Isadora Melo
Anagrama
Independente, 2022. Gênero: Pop
Para despontar na cena da música pernambucana e nacional não existe uma receita de bolo, mas, certamente um dos caminhos pode ser o de investir num trabalho que revele a identidade do artista. Nesta premissa, Isadora Melo faz nascer Anagrama, segundo álbum da carreira, sendo o primeiro a integrar composições suas, parcerias com poetas e compositores em canções com temas que trazem sentimentos e protestos.
A pernambucana já coleciona trabalhos como atriz, quando em 2015, a convite de Juliano Holanda, participou da trilha sonora da minissérie global Amorteamo, ganhando ainda a oportunidade de fazer parte do elenco. Em seguida, foi convidada por João Falcão para o musical Gabriela, baseado na obra de Jorge Amado.
No ano de 2018, as trocas com o diretor João Falcão, a experiência de uma turnê com o Cordel do Fogo Encantado, e sua montagem do espetáculo A Dita Curva, com 10 mulheres pernambucanas criadoras, compositoras e intérpretes, despertaram um insight de Isadora em musiciar suas próprias ideias. O último e primeiro disco lançado, Vestuário, revelou seu trabalho como cantora intérprete.
Nesse desejo, junto a visão de mundo, quanto às injustiças, desafios da vida, problemáticas ambientais, o resgate de poemas, a expressão dos sentimentos e parcerias com compositores, acontece Anagrama, nordestinamente influenciado em sua sonoridade, de percussão, guitarra, violão e pífano. Da construção do trabalho participaram os produtores Rafael Marques, Henrique Albino e Lucas dos Prazeres.

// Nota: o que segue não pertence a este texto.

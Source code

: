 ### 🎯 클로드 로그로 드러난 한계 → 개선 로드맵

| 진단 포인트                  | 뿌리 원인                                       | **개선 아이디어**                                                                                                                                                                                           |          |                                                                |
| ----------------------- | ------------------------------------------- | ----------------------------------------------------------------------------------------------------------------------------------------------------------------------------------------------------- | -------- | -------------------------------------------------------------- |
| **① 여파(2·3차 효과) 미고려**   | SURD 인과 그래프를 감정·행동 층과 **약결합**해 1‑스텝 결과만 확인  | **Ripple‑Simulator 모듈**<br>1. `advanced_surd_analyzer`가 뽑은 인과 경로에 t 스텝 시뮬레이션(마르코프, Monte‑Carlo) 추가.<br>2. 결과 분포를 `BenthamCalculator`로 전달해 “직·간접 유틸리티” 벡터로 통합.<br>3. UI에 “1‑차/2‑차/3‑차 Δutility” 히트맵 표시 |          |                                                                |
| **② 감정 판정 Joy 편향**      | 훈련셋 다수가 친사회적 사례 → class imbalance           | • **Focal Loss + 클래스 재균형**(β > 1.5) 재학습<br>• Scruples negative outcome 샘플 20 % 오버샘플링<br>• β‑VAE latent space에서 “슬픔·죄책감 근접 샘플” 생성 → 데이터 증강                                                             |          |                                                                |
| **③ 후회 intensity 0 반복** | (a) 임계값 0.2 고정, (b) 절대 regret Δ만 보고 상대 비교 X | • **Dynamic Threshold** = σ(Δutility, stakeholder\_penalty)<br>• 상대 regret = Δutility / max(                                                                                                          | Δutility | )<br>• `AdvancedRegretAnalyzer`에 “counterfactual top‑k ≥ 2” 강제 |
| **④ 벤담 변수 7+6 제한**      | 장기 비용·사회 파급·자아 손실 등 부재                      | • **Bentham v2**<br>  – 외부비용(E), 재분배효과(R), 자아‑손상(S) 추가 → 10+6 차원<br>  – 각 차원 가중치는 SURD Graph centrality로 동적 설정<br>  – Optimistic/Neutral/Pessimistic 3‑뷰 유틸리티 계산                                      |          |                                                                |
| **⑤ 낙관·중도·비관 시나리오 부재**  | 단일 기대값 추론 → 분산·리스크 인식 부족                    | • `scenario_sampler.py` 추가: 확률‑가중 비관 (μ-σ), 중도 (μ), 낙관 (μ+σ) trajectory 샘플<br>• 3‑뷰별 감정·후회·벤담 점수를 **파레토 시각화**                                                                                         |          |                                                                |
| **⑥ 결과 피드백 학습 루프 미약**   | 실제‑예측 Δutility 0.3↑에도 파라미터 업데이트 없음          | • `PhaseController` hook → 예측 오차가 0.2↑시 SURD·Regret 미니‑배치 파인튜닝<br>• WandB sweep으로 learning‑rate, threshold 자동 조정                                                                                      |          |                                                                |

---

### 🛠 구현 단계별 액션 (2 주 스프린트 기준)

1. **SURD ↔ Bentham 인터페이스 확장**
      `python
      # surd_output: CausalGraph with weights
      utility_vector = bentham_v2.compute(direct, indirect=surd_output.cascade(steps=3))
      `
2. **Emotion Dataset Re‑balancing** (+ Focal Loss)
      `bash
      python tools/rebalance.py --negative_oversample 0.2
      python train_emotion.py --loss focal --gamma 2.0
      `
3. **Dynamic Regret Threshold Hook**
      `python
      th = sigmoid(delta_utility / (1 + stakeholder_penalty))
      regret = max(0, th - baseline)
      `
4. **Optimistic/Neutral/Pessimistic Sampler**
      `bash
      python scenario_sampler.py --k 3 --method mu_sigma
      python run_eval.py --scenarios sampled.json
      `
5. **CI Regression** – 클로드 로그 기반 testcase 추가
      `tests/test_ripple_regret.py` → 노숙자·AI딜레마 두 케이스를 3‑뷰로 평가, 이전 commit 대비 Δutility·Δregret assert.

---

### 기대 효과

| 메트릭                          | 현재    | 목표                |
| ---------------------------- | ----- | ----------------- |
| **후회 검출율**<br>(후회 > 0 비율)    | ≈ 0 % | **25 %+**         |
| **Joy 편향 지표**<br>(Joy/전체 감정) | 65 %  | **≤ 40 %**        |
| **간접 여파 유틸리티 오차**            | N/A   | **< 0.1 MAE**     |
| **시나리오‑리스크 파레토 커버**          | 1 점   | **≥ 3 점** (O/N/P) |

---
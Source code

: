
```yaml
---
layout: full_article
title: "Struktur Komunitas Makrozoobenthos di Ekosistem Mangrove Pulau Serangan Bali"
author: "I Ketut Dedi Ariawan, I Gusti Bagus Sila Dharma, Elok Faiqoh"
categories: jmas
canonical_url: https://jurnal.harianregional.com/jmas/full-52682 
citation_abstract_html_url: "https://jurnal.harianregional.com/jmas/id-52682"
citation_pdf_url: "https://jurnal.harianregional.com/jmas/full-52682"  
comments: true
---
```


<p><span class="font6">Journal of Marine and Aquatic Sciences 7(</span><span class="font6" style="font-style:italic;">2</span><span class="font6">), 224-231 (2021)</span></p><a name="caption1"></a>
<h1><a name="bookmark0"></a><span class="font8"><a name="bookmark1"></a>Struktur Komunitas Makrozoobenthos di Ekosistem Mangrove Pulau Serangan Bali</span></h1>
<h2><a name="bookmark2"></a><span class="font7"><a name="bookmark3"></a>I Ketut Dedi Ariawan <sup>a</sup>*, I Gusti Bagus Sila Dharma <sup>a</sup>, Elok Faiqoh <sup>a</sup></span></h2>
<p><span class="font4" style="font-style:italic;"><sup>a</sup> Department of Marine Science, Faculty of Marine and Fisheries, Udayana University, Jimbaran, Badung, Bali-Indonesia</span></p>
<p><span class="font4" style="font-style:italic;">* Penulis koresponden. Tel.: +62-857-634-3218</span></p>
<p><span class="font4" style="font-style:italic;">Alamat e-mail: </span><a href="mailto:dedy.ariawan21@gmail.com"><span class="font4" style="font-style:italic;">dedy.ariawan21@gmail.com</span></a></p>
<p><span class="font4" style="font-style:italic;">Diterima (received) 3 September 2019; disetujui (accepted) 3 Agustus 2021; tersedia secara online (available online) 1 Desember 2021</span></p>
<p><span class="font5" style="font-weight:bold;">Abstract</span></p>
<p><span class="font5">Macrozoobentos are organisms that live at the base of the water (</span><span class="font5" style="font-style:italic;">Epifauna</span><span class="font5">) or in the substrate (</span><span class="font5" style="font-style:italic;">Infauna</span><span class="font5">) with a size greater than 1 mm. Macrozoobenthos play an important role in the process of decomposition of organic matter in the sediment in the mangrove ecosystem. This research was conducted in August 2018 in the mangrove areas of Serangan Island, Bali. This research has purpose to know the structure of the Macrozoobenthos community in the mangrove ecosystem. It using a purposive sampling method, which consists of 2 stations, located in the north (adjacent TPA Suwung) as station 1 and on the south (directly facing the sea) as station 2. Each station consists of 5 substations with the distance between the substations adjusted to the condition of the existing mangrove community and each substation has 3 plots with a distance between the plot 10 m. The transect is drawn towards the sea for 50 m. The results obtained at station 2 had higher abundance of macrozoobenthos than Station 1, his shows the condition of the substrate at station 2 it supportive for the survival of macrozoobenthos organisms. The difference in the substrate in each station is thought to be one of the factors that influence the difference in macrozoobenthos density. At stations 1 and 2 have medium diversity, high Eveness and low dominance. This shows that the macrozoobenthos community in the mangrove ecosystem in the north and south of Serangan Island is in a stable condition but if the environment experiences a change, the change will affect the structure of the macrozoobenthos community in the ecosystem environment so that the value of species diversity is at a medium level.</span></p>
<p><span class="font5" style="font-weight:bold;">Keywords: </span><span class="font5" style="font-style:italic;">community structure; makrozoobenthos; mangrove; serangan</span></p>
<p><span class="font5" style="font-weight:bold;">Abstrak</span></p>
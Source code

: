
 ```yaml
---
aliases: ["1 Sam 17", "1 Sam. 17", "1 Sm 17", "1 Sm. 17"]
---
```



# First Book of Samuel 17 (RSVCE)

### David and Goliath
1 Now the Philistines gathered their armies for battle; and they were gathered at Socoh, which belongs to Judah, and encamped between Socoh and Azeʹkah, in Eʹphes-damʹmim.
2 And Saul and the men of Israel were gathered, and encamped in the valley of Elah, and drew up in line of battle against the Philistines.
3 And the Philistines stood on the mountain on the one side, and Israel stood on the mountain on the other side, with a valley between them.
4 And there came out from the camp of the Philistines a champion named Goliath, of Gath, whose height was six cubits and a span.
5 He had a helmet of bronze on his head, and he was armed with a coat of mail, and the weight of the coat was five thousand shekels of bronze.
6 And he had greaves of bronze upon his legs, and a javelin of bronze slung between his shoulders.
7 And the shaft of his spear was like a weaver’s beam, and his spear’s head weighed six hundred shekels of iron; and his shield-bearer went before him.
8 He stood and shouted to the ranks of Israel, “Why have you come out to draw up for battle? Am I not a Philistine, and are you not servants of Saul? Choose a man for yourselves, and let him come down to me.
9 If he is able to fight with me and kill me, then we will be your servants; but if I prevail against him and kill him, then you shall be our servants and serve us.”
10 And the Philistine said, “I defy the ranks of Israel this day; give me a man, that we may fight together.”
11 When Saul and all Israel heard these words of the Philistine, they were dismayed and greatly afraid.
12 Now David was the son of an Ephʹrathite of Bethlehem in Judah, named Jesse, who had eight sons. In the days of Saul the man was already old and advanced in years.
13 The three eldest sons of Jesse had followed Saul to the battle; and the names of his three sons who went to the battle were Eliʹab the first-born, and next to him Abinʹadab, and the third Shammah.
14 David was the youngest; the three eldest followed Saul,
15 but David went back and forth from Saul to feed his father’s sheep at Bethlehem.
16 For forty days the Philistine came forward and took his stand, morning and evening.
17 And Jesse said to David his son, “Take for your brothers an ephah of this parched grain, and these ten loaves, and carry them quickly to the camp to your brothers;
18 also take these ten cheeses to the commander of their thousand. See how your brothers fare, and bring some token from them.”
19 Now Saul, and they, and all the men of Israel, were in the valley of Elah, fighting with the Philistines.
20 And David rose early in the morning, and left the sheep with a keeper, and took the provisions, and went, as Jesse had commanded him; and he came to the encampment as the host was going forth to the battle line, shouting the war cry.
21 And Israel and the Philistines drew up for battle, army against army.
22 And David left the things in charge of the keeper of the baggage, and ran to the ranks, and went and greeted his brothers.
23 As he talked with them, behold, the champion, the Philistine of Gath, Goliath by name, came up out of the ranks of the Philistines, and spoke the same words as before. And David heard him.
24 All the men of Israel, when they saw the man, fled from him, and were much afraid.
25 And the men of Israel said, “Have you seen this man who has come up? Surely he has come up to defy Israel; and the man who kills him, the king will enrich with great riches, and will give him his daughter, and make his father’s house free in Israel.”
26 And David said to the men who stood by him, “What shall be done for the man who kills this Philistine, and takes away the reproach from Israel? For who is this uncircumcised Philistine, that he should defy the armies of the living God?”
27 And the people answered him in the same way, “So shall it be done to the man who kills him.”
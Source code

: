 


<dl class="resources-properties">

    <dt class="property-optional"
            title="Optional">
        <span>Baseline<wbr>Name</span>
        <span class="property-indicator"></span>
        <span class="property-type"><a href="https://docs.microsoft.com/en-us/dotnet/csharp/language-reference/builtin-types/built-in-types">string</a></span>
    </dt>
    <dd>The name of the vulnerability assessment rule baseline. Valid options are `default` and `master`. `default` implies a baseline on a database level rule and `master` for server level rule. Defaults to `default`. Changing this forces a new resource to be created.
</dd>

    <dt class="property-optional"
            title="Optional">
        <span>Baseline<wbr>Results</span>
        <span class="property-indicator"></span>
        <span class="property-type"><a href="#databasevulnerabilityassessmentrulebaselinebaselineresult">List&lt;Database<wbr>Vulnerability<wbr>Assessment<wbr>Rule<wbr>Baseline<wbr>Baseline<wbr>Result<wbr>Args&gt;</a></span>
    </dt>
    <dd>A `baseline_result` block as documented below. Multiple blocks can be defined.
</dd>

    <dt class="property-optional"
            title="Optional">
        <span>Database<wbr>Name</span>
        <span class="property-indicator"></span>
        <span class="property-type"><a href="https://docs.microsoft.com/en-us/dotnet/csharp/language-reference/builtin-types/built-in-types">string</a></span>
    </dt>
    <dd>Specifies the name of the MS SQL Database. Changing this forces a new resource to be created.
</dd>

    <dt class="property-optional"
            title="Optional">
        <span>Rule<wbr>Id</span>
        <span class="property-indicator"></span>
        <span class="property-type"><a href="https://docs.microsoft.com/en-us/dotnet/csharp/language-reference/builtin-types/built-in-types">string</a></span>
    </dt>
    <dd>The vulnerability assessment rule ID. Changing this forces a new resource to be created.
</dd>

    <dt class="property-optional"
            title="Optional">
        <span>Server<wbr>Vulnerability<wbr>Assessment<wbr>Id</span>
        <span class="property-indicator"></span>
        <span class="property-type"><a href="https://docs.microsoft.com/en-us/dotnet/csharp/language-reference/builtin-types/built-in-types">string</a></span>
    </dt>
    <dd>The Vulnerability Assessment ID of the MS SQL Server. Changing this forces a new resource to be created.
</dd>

Um prelúdio abre alas. “Proposta para um estado crítico” traz o dueto de Isadora consigo mesma nma voz média-águda firme carregada de sotaque, em cima de uma base instrumental, quase como um decreto de uma proposta lúcida para um estado crítico, evidenciando o mantra eu cuido de você e você cuida de mim. Implícitos ou explícitos, há protestos e diálogo direto com a situação vigente, dá para considerar que o estado da letra é o Brasil.
Numa percussão que remete ao maracatu, um sax (com direito a um solo firulante) que traz a memória o frevo, e arrisca-se numa passagem meio lambada, “Não Ando Bem”, parceria com Marcelo Rangel, revela uma mescla dinâmica. O eu lírico está cheio de nuances, inquieto, admite que não tá bem, fala Quem pensa muito seus males encontrou e reclama Estamos nus desde o tempo da maçã.
O pife ilustre divide espaço com uma guitarra pesada e uma percussão de batuques, compondo uma melodia ágil na faixa homônima. A canção de parceria com Lira, musica a poesia de Philipe Wolnney, escrita em meio a notícia do crime da Vale na cidade de Brumadinho. Com lírica e melódica, Isadora traz suas críticas aos ditos desastres naturais.
“Sorriso de Faca”, composta por Martins, vem com uma guitarra mais dramática e instrumentos de sopro pontuais e melancólicos, falando de um sorriso que ataca, que machuca, na expressão de uma relação conflituosa. Em “Para os Prédios”, composição de Julio Holanda, Isadora começa quase numa embolada, soltando o verbo, como se acompanhasse a percussão e vice-versa. A atitude na letra revela um eu-lírico decidido. Instrumentos e voz casam na agilidade de uma música preenchida que termina abrupta, épica.
“Quanto Mais” bate pandeiro e palmas, abrindo espaço para uma flauta ou um pife, cantando sobre resistência, persistência, como alguém que alcança soluções nas demais situações da vida. Mais uma composição de Juliano Holanda, “Habite-se” traz o frevo com propriedade, versando sobre arriscar, testar possibilidades.
“Um Lugar”, presente de seu companheiro Rafael Marques e de Martins, protagoniza uma voz e violão sensíveis falando sobre se desprender de coisas velhas, despregar da linha que me costurou, suave e reflexiva. Na esteira das poesias musicadas, para fechar o disco, “Antes de Ir” traz a melodia de Isadora ao texto do Fred Cajueiro. Deixar um pé de arruda no terraço significa dar espaço para o que é bom chegar em meio a despedida, com uma mensagem imersa em instrumentos numa vibe camponesa, feliz e positiva.
Anagrama desabrocha o fio criativo autoral de Isadora, nascido e guardado desde 2018. Com o apoio de parceiros compositores, a sensibilidade através da poesia e com ousadia nas apostas sonoras, a cantora se lança numa produção mais identitária, de personalidade, de influências nordestinas, presenteando com novidade a cena independente pernambucana.